How to complete this task:
Repeat the lines of the data exactly, from the first one through the one that contains "The major Python".

(Stored data entries)

○ ○ ○ ○ ○

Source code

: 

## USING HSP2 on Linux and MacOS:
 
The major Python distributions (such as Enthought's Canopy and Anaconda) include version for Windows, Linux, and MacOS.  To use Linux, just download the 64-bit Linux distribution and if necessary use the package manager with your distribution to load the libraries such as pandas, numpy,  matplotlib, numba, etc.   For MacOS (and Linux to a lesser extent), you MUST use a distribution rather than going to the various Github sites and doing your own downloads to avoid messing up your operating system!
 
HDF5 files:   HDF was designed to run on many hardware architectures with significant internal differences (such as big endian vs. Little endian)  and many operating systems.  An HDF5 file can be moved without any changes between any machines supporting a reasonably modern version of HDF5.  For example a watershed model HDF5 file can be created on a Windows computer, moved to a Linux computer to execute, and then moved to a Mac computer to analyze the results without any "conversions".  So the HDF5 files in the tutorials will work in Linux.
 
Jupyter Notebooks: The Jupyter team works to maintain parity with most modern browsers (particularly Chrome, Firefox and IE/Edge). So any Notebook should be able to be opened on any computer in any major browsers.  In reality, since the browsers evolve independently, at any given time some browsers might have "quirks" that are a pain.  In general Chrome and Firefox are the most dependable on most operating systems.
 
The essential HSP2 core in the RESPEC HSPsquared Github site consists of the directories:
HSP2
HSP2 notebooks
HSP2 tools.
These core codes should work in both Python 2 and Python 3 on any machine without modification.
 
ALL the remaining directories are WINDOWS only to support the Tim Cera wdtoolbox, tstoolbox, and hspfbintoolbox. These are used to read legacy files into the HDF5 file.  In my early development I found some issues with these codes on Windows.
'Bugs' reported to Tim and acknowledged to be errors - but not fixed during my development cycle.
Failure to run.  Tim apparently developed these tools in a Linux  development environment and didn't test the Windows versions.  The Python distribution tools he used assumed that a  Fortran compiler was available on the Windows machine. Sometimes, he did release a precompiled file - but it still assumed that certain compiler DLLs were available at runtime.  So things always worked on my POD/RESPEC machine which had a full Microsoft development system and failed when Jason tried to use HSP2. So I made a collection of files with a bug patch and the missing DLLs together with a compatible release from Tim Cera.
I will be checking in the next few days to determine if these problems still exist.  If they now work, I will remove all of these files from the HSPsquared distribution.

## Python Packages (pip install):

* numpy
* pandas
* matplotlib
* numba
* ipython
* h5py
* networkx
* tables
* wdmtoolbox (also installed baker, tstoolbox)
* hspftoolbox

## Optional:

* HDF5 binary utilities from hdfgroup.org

○ ○ ○ ○ ○

Solution to this task:
Source code

: 

## USING HSP2 on Linux and MacOS:
 
The major Python distributions (such as Enthought's Canopy and Anaconda) include version for Windows, Linux, and MacOS.  To use Linux, just download the 64-bit Linux distribution and if necessary use the package manager with your distribution to load the libraries such as pandas, numpy,  matplotlib, numba, etc.   For MacOS (and Linux to a lesser extent), you MUST use a distribution rather than going to the various Github sites and doing your own downloads to avoid messing up your operating system!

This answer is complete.